Free Speech on the Grounds

In hindsight, the value of the protestors’ speech was minimal; the cost to public safety was tragic. Shortly after Judge Conrad’s ruling was issued, the torch-lit demonstration began at the Rotunda. Many were injured as torches and other projectiles were thrown. Roughly twelve hours later, the riots would commence at Emancipation Park. It is rare that a judicial decision can have such an immediate and palpable effect on both public safety and individual liberty.

By the end of the horrific day, there were more than three-dozen injuries. Heather D. Heyer was murdered. Two Virginia State troopers died when their helicopter crashed outside of Charlottesville. (I observed the helicopter hovering over Emancipation park throughout the day). Shortly after the violence began, the Mayor of Charlottesville tweeted, “For all watching events in crowded, downtown Cville: this is EXACTLY why City tried to change venue to McIntire-but court wouldn’t allow.” Had the protest been held at the larger McIntire park, perhaps the police could have kept a stronger control on crowd size, and automobile traffic. Perhaps not.

As a matter of First Amendment law, Judge Conrad’s opinion is correct. The City’s decision to revoke the plaintiff’s permit, but not those of the counter-protestors, gave rise to a very strong presumption that the decision was made based on the content of the nationalists’ speech. My understanding is that the City merely overlooked revoking the other permits. This blunder, however, provided the basis of the court’s decision.

Moreover, there was no concrete evidence that the crowd size would increase, beyond the speculation based on social media traffic.

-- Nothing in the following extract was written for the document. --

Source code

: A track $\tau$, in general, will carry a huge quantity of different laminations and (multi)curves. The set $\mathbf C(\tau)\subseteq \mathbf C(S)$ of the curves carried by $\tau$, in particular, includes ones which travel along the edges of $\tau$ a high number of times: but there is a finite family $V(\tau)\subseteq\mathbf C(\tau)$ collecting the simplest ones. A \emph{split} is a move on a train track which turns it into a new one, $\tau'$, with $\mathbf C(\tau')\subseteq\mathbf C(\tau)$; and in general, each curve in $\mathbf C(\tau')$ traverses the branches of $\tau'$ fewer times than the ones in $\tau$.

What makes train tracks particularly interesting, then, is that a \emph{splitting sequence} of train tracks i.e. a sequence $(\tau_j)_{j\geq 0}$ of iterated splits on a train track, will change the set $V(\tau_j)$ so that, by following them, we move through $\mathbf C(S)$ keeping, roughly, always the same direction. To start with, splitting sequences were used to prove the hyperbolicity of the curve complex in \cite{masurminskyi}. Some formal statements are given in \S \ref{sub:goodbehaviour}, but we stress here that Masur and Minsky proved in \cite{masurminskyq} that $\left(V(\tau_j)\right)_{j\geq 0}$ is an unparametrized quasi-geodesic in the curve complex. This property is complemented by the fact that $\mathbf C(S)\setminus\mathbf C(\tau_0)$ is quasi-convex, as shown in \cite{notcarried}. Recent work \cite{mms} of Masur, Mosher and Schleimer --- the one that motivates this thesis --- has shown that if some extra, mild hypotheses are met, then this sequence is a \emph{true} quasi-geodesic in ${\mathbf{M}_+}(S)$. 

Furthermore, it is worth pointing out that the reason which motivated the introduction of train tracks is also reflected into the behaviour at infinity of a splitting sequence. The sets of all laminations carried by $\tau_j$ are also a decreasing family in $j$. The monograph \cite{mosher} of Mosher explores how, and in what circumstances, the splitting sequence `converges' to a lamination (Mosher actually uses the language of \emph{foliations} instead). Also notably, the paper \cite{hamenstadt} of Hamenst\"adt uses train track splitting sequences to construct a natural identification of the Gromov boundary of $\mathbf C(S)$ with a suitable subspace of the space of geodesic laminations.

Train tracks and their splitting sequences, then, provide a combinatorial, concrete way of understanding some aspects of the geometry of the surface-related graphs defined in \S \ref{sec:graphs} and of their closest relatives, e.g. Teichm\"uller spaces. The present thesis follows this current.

Merely asserting a generalized interest in safety, without more, cannot justify the revocation of the permit in this manner. Indeed, had the permit never been granted in the first place, the City could have avoided the presumption of animus against the plaintiffs’ bigoted speech.
Much attention will be paid to how the Charlottesville Police Department managed the affair. The City’s attorneys also deserve some scrutiny. Had the case been lawyered better from the outset, the analysis would be much closer. If the government could have shown that in the larger park, traffic could have been better cordoned off, the requisite scrutiny may have been met. But here we are.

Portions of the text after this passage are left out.